Nevertheless I threw caution to the wind and loved the amalgamation of textures on my tongue.
Younger daughter bravely helped with the taste test. Quite nice actually, was her response.
So far so good, we had taken the edge off everyone's hunger and not had any culinary disasters.
The two main course dishes were slightly unequal in portion size, so if you were dining out in a restaurant, there would have been envious glances towards your eating companion.
Luckily we were sharing both.
While the oven heated to warm up the pie, we cracked on putting together the turnip tagliatelle dish.
I admit that this dish was the one I was least looking forward to tasting.
Grainy walnut pesto smeared across the plate with sauce coated blanched turnip strips and pickled apple, did not exactly excite on paper.

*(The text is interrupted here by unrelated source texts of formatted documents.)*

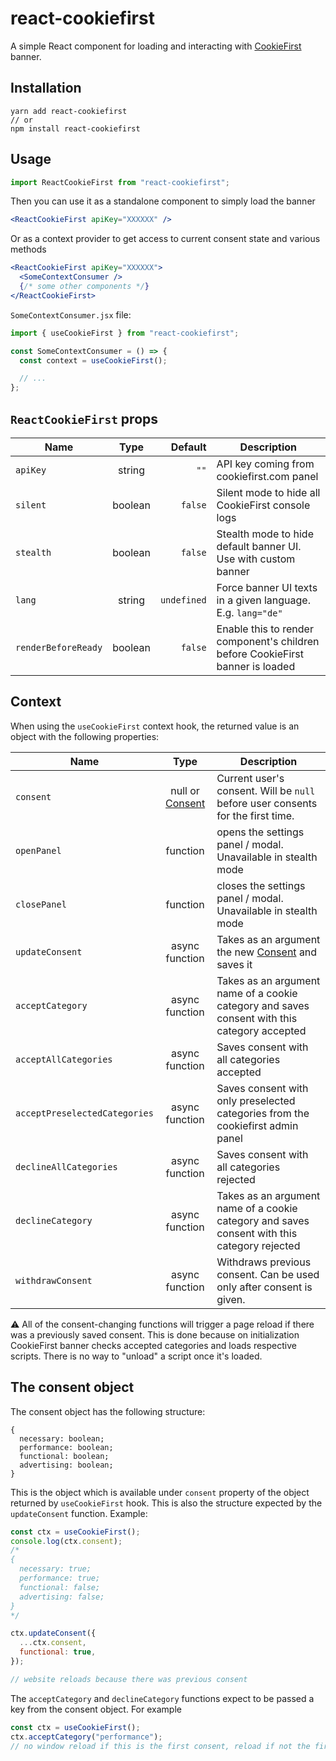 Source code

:# react-cookiefirst

A simple React component for loading and interacting with [CookieFirst](https://cookiefirst.com) banner.

## Installation

```
yarn add react-cookiefirst
// or
npm install react-cookiefirst
```

## Usage

```js
import ReactCookieFirst from "react-cookiefirst";
```

Then you can use it as a standalone component to simply load the banner

```jsx
<ReactCookieFirst apiKey="XXXXXX" />
```

Or as a context provider to get access to current consent state and various methods

```jsx
<ReactCookieFirst apiKey="XXXXXX">
  <SomeContextConsumer />
  {/* some other components */}
</ReactCookieFirst>
```

`SomeContextConsumer.jsx` file:

```jsx
import { useCookieFirst } from "react-cookiefirst";

const SomeContextConsumer = () => {
  const context = useCookieFirst();

  // ...
};
```

## `ReactCookieFirst` props

| Name                |  Type   |     Default | Description                                                                    |
| ------------------- | :-----: | ----------: | ------------------------------------------------------------------------------ |
| `apiKey`            | string  |        `""` | API key coming from cookiefirst.com panel                                      |
| `silent`            | boolean |     `false` | Silent mode to hide all CookieFirst console logs                               |
| `stealth`           | boolean |     `false` | Stealth mode to hide default banner UI. Use with custom banner                 |
| `lang`              | string  | `undefined` | Force banner UI texts in a given language. E.g. `lang="de"`                    |
| `renderBeforeReady` | boolean |     `false` | Enable this to render component's children before CookieFirst banner is loaded |

## Context

When using the `useCookieFirst` context hook, the returned value is an object with the following properties:

| Name                          |                  Type                  | Description                                                                                  |
| ----------------------------- | :------------------------------------: | -------------------------------------------------------------------------------------------- |
| `consent`                     | null or [Consent](#the-consent-object) | Current user's consent. Will be `null` before user consents for the first time.              |
| `openPanel`                   |                function                | opens the settings panel / modal. Unavailable in stealth mode                                |
| `closePanel`                  |                function                | closes the settings panel / modal. Unavailable in stealth mode                               |
| `updateConsent`               |             async function             | Takes as an argument the new [Consent](#the-consent-object) and saves it                     |
| `acceptCategory`              |             async function             | Takes as an argument name of a cookie category and saves consent with this category accepted |
| `acceptAllCategories`         |             async function             | Saves consent with all categories accepted                                                   |
| `acceptPreselectedCategories` |             async function             | Saves consent with only preselected categories from the cookiefirst admin panel              |
| `declineAllCategories`        |             async function             | Saves consent with all categories rejected                                                   |
| `declineCategory`             |             async function             | Takes as an argument name of a cookie category and saves consent with this category rejected |
| `withdrawConsent`             |             async function             | Withdraws previous consent. Can be used only after consent is given.                         |

⚠️ All of the consent-changing functions will trigger a page reload if there was a previously saved consent. This is done because on initialization CookieFirst banner checks accepted categories and loads respective scripts. There is no way to "unload" a script once it's loaded.

## The consent object

The consent object has the following structure:

```
{
  necessary: boolean;
  performance: boolean;
  functional: boolean;
  advertising: boolean;
}
```

This is the object which is available under `consent` property of the object returned by `useCookieFirst` hook. This is also the structure expected by the `updateConsent` function. Example:

```js
const ctx = useCookieFirst();
console.log(ctx.consent);
/*
{
  necessary: true;
  performance: true;
  functional: false;
  advertising: false;
}
*/

ctx.updateConsent({
  ...ctx.consent,
  functional: true,
});

// website reloads because there was previous consent
```

The `acceptCategory` and `declineCategory` functions expect to be passed a key from the consent object. For example

```js
const ctx = useCookieFirst();
ctx.acceptCategory("performance");
// no window reload if this is the first consent, reload if not the first consent
```
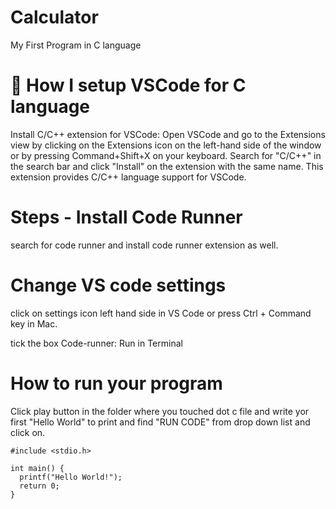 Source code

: # Calculator

My First Program in C language

# 💫 How I setup VSCode for C language

Install C/C++ extension for VSCode: Open VSCode and go to the Extensions view by clicking on the Extensions icon on the left-hand side of the window or by pressing Command+Shift+X on your keyboard. Search for "C/C++" in the search bar and click "Install" on the extension with the same name. This extension provides C/C++ language support for VSCode.

# Steps - Install Code Runner

search for code runner and install code runner extension as well.

# Change VS code settings

click on settings icon left hand side in VS Code or press Ctrl + Command key in Mac.

tick the box Code-runner: Run in Terminal

# How to run your program

Click play button in the folder where you touched dot c file and write yor first "Hello World" to print and find "RUN CODE" from drop down list and click on.

```
#include <stdio.h>

int main() {
  printf("Hello World!");
  return 0;
}

```
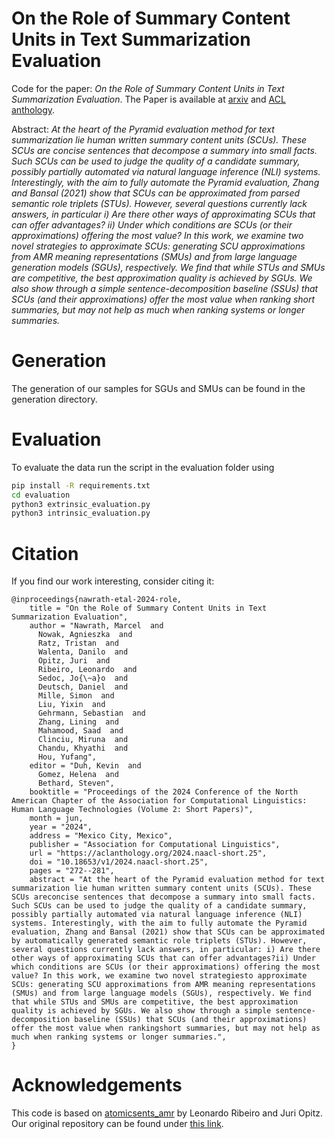 # On the Role of Summary Content Units in Text Summarization Evaluation

Code for the paper: *On the Role of Summary Content Units in Text Summarization Evaluation*. The Paper is available at [arxiv](https://arxiv.org/abs/2404.01701) and [ACL anthology](https://aclanthology.org/2024.naacl-short.25/).

Abstract: *At the heart of the Pyramid evaluation method for text summarization lie human written summary content units (SCUs). These SCUs are concise sentences that decompose a summary into small facts. Such SCUs can be used to judge the quality of a candidate summary, possibly partially automated via natural language inference (NLI) systems. Interestingly, with the aim to fully automate the Pyramid evaluation, Zhang and Bansal (2021) show that SCUs can be approximated from parsed semantic role triplets (STUs). However, several questions currently lack answers, in particular i) Are there other ways of approximating SCUs that can offer advantages? ii) Under which conditions are SCUs (or their approximations) offering the most value? In this work, we examine two novel strategies to approximate SCUs: generating SCU approximations from AMR meaning representations (SMUs) and from large language generation models (SGUs), respectively. We find that while STUs and SMUs are competitive, the best approximation quality is achieved by SGUs. We also show through a simple sentence-decomposition baseline (SSUs) that SCUs (and their approximations) offer the most value when ranking short summaries, but may not help as much when ranking systems or longer summaries.*

# Generation

The generation of our samples for SGUs and SMUs can be found in the generation directory.

# Evaluation 

To evaluate the data run the script in the evaluation folder using 

```bash
pip install -R requirements.txt
cd evaluation
python3 extrinsic_evaluation.py
python3 intrinsic_evaluation.py
```

# Citation

If you find our work interesting, consider citing it:

```
@inproceedings{nawrath-etal-2024-role,
    title = "On the Role of Summary Content Units in Text Summarization Evaluation",
    author = "Nawrath, Marcel  and
      Nowak, Agnieszka  and
      Ratz, Tristan  and
      Walenta, Danilo  and
      Opitz, Juri  and
      Ribeiro, Leonardo  and
      Sedoc, Jo{\~a}o  and
      Deutsch, Daniel  and
      Mille, Simon  and
      Liu, Yixin  and
      Gehrmann, Sebastian  and
      Zhang, Lining  and
      Mahamood, Saad  and
      Clinciu, Miruna  and
      Chandu, Khyathi  and
      Hou, Yufang",
    editor = "Duh, Kevin  and
      Gomez, Helena  and
      Bethard, Steven",
    booktitle = "Proceedings of the 2024 Conference of the North American Chapter of the Association for Computational Linguistics: Human Language Technologies (Volume 2: Short Papers)",
    month = jun,
    year = "2024",
    address = "Mexico City, Mexico",
    publisher = "Association for Computational Linguistics",
    url = "https://aclanthology.org/2024.naacl-short.25",
    doi = "10.18653/v1/2024.naacl-short.25",
    pages = "272--281",
    abstract = "At the heart of the Pyramid evaluation method for text summarization lie human written summary content units (SCUs). These SCUs areconcise sentences that decompose a summary into small facts. Such SCUs can be used to judge the quality of a candidate summary, possibly partially automated via natural language inference (NLI) systems. Interestingly, with the aim to fully automate the Pyramid evaluation, Zhang and Bansal (2021) show that SCUs can be approximated by automatically generated semantic role triplets (STUs). However, several questions currently lack answers, in particular: i) Are there other ways of approximating SCUs that can offer advantages?ii) Under which conditions are SCUs (or their approximations) offering the most value? In this work, we examine two novel strategiesto approximate SCUs: generating SCU approximations from AMR meaning representations (SMUs) and from large language models (SGUs), respectively. We find that while STUs and SMUs are competitive, the best approximation quality is achieved by SGUs. We also show through a simple sentence-decomposition baseline (SSUs) that SCUs (and their approximations) offer the most value when rankingshort summaries, but may not help as much when ranking systems or longer summaries.",
}
```

# Acknowledgements

This code is based on [atomicsents_amr](https://github.com/leoribeiro/atomicsents_amr) by Leonardo Ribeiro and Juri Opitz. Our original repository can be found under [this link](https://github.com/tristanratz/atomicsents_amr).
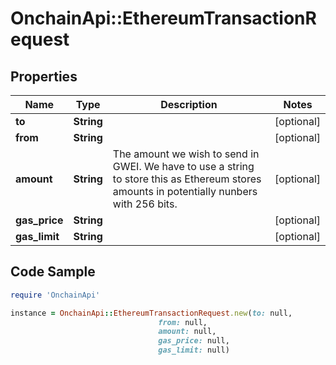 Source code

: # OnchainApi::EthereumTransactionRequest

## Properties

Name | Type | Description | Notes
------------ | ------------- | ------------- | -------------
**to** | **String** |  | [optional] 
**from** | **String** |  | [optional] 
**amount** | **String** | The amount we wish to send in GWEI. We have to use a string to store this as Ethereum stores amounts in potentially nunbers with 256 bits. | [optional] 
**gas_price** | **String** |  | [optional] 
**gas_limit** | **String** |  | [optional] 

## Code Sample

```ruby
require 'OnchainApi'

instance = OnchainApi::EthereumTransactionRequest.new(to: null,
                                 from: null,
                                 amount: null,
                                 gas_price: null,
                                 gas_limit: null)
```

However with the addition of Parmesan and ground walnuts on the top the dish was a surprise win.
By the time we had all scoffed that, the leek, onion and comte pie had reached optimum temperature, and had been expertly plated by junior MasterChef.
She went for: broccoli laid off to one side, wedges of crinkle cabbages to the other and the pie taking centre stage.
There was barely room for the embarrassment of chips, and a tub of mayonnaise to dip them in.
All that was left for me to do was sprinkle chilli slices.
The sizeable pie was stuffed to the brim with leek and cheese goodness. We all agreed this plateful was mighty fine.
We waited a suitable period of time before tackling the puddings.
One featured nuggets of burnt sugar honeycomb scattered on top of lemon posset, giving a perfect amalgam of creamy dessert spoonfuls and sharp citrus lemon that cut through the dairy sweetness.
One complaint: a plastic water cup didn't make for an eye catching container, but what else would you put it in to travel safely?
The final dessert was a showy pistachio custard tart with chocolate mousse.
Junior wasn't that keen on the base, which was ideal because it left more for me.
I can't wait to get back out and see how the professionals would plate up in the restaurant but we loved the challenge of giving it a go at home.